Later in the piece, he narrows down his prediction for an Israeli military assault on Iran for the period between November 5 and January 19, "ensur[ing] that Israel will have support from a lame-duck White House." Morris's advice is that Israel should finely calibrate its timetable to hit Iran based on American domestic politics. This coordination between Israeli "security" policy and American elections exposes a very strange relationship between the two nations. He also laments the fact that given the debacles in Iraq and Afghanistan, "the American public has little enthusiasm for wars in the Islamic lands."

Professor Morris goes on to argue that the current nuclear standoff with Iran leaves "the world" with only one option: "the military option, meaning an aerial assault by either the United States or Israel." He longs for the United States to give the Israeli Defense Forces (IDF) access to air strips in Iraq to carry out the strikes, adding: "The best outcome will be that an Israeli conventional strike, whether failed or not . . . would persuade the Iranians to halt their nuclear program." That notion is the most chimerical, dangerous, and LEAST LIKELY OUTCOME of any IDF strike against Iran. Didn't these Israeli hawks learn anything from the failed "war" in Lebanon in the summer of 2006? Hezbollah, which depends on Iran's largesse, emerged from that encounter stronger than ever, politically and militarily. Just yesterday Israel was forced to ignominiously exchange with Hezbollah live prisoners of war for dead ones. What evidence is there that Iran would be weakened for any period of time from IDF attacks no matter how large-scale they might be?

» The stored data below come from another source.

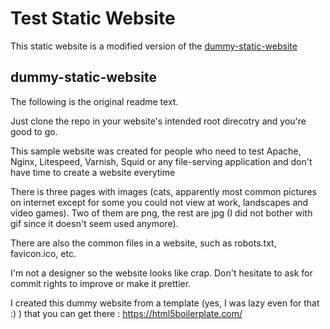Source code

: # Test Static Website

This static website is a modified version of the [dummy-static-website](https://github.com/GurvanKervern/dummy-static-website)

## dummy-static-website

The following is the original readme text.

Just clone the repo in your website's intended root direcotry and you're good to go.

This sample website was created for people who need to test Apache, Nginx, Litespeed, Varnish, Squid or any file-serving application and don't have time to create a website everytime

There is three pages with images (cats, apparently most common pictures on internet except for some you could not view at work, landscapes and video games). Two of them are png, the rest are jpg (I did not bother with gif since it doesn't seem used anymore).

There are also the common files in a website, such as robots.txt, favicon.ico, etc.

I'm not a designer so the website looks like crap. Don't hesitate to ask for commit rights to improve or make it prettier. 

I created this dummy website from a template (yes, I was lazy even for that :) ) that you can get there : https://html5boilerplate.com/

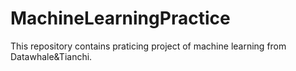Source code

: # MachineLearningPractice

This repository contains praticing project of machine learning from Datawhale&Tianchi.
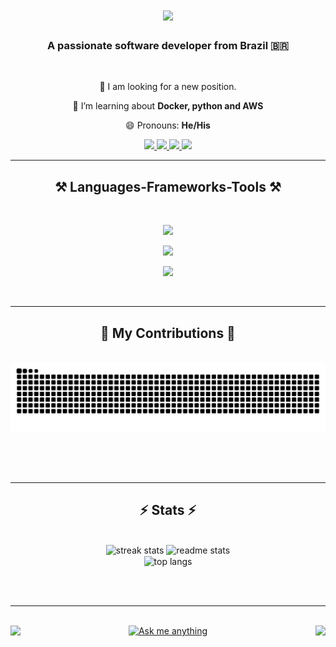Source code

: <h1 align="center">
    <img src="https://readme-typing-svg.herokuapp.com/?font=Righteous&size=35&center=true&vCenter=true&width=500&height=70&duration=4000&lines=Hi+There!+👋;+I'm+Marcelo+Nogueira!;" />
</h1>

<h3 align="center">A passionate software developer from Brazil 🇧🇷</h3>

<br/>

<div align="center">
 
  🔭 I am looking for a new position.
 
  🌱 I’m learning about **Docker, python and AWS**

😄 Pronouns: **He/His**

 </div>
 
<div width='100%' align='center'> 
  <span>
    <a href="mailto:marcelon27@gmail.com">
      <img src="https://img.shields.io/badge/Email-4a646c?style=for-the-badge&logo=gmail&style=flat&logoColor=red" target="_blank" />
    </a>
  </span>

  <span>
    <a href="https://www.linkedin.com/in/marcelo-nogueira-silva/" target="_blank">
      <img src="https://img.shields.io/badge/LinkedIn-4a646c?style=for-the-badge&logo=linkedin&style=flat&logoColor=blue" target="_blank" />
    </a>
  </span>

  <span>
    <a href="./files/marcelo_nogueira_en.pdf" download>
      <img src="https://img.shields.io/badge/Resume-4a646c?style=for-the-badge&logo=googledocs&style=flat&logoColor=e0ffff" target="_blank" />
    </a>
  </span>

  <span>
    <a href="./files/marcelo_nogueira_pt.pdf" download>
      <img src="https://img.shields.io/badge/Currículo-4a646c?style=for-the-badge&logo=googledocs&style=flat&logoColor=e0ffff" target="_blank" />
    </a>
  </span>
</div>

 <hr/>
 
<h2 align="center">⚒️ Languages-Frameworks-Tools ⚒️</h2>
<br/>
<div align="center">
  <p>
    <img src="https://skillicons.dev/icons?i=javascript,html,css,sass,react,vue,nextjs,vitest" />
  </p>
  <p>
    <img src="https://skillicons.dev/icons?i=nodejs,jest,nest,express,ts,py,fastapi,sklearn,redis" />
  </p>
  <p>
    <img src="https://skillicons.dev/icons?i=git,docker,anaconda,kafka,rabbitmq,mongodb,postgres,sqlite" />
  </p>
</div>

<br/>
<hr/>

<div align="center">
  <h2>🐍 My Contributions 🐍</h2>
  <br>
  <img alt="snake eating my contributions" src="https://raw.githubusercontent.com/locemarn/locemarn/output/github-contribution-grid-snake.svg" />
  
  <br/><br/><br/>
</div>

<hr/>

<h2 align="center">⚡ Stats ⚡</h2>
<br>
<div align=center>
  <img width=390 src="https://github-readme-streak-stats-salesp07.vercel.app/?user=salesp07&count_private=true&theme=react&border_radius=10" alt="streak stats"/>
  <img width=390 src="https://github-readme-stats-salesp07.vercel.app/api?username=salesp07&count_private=true&show_icons=true&theme=react&rank_icon=github&border_radius=10" alt="readme stats" />
  <br/>
  <img width=325 align="center" src="https://github-readme-stats-salesp07.vercel.app/api/top-langs/?username=salesp07&hide=HTML&langs_count=8&layout=compact&theme=react&border_radius=10&size_weight=0.5&count_weight=0.5&exclude_repo=github-readme-stats" alt="top langs" />
</div>

<br/><br/>

<hr/>

<br/>

<div width="100%" justify="flex-end" align="center" >
  <img align="left" src="https://img.shields.io/badge/Maintained%3F-yes-1abc9c.svg" />

  <a href='https://github.com/locemarn/locemarn/issues' target='_blank' align="center" >
    <img src='https://img.shields.io/badge/Ask%20me-anything-1abc9c.svg' border='0' alt='Ask me anything' />
  </a>

  <img align="right" src="https://komarev.com/ghpvc/?username=locemarn&label=Hello+Visitors&color=1abc9c" />

</div>

<br/>
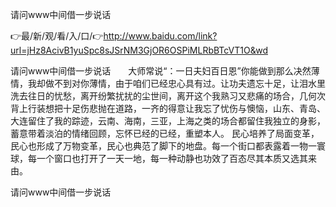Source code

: 请问www中间借一步说话

👉最/新/观/看/入/口/👉http://www.baidu.com/link?url=jHz8AcivB1yuSpc8sJSrNM3GjOR6OSPiMLRbBTcVT1O&wd

请问www中间借一步说话　　大师常说“：一日夫妇百日恩”你能做到那么决然薄情，我却做不到对你薄情，由于咱们已经忠心具有过。让功夫遗忘十足，让泪水里洗去往日的忧愁，离开纷繁扰扰的尘世间，离开这个我熟习又悲痛的场合，几何次背上行装想把十足伤悲抛在道路，一齐的得意让我忘了忧伤与懊恼，山东、青岛、大连留住了我的踪迹，云南、海南，三亚，上海之类的场合都留住我独立的身影，蓄意带着淡泊的情绪回顾，忘怀已经的已经，重塑本人。
民心培养了局面变革，民心也形成了万物变革，民心也典范了脚下的地盘。每一个街口都表露着一物一寰球，每一个窗口也打开了一天一地，每一种动静也功效了百态尽其本质又选其来由。


请问www中间借一步说话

Morris's circular logic puts Iran and Israel in an inevitable nuclear showdown. He claims Iran, a country that has not invaded any of its neighbors in over 250 years, is so ideologically committed to the destruction of Israel that the moment the Iranians get an atomic bomb they're going to hurl it at Tel Aviv. But he also seems to believe that somehow, miraculously, Iran will be persuaded to dump its nuclear program following a devastating IDF or U.S. assault.

This is dangerous codswallop.

The much more likely scenario is the Iranian government, with its public opinion galvanized after being subjected to unprovoked attack, will rush head-first into building a nuclear weapon as fast as possible as a deterrence to future IDF or U.S. military assaults.

Morris recklessly suggests that if Iran dares to fight back in any way against Israeli or American interests following the IDF's conventional military violence "an Israeli nuclear strike to prevent the Iranians from taking the final steps toward getting the bomb is probable."

So Morris argues that 1). The Iranian regime is so driven by ideology that it will use any nuclear weapon it gets its hands promptly against Israel; 2). The IDF must launch a preemptive military strike against Iran to stop them from getting the bomb; and 3). If Iran reacts to the conventional attack by hitting Israeli or American interests in the region, Israel should, in turn, "respond" to Iran's justified actions in self defense by raining atomic bombs, (which Israel officially denies it possesses), on the heads of the Iranian people.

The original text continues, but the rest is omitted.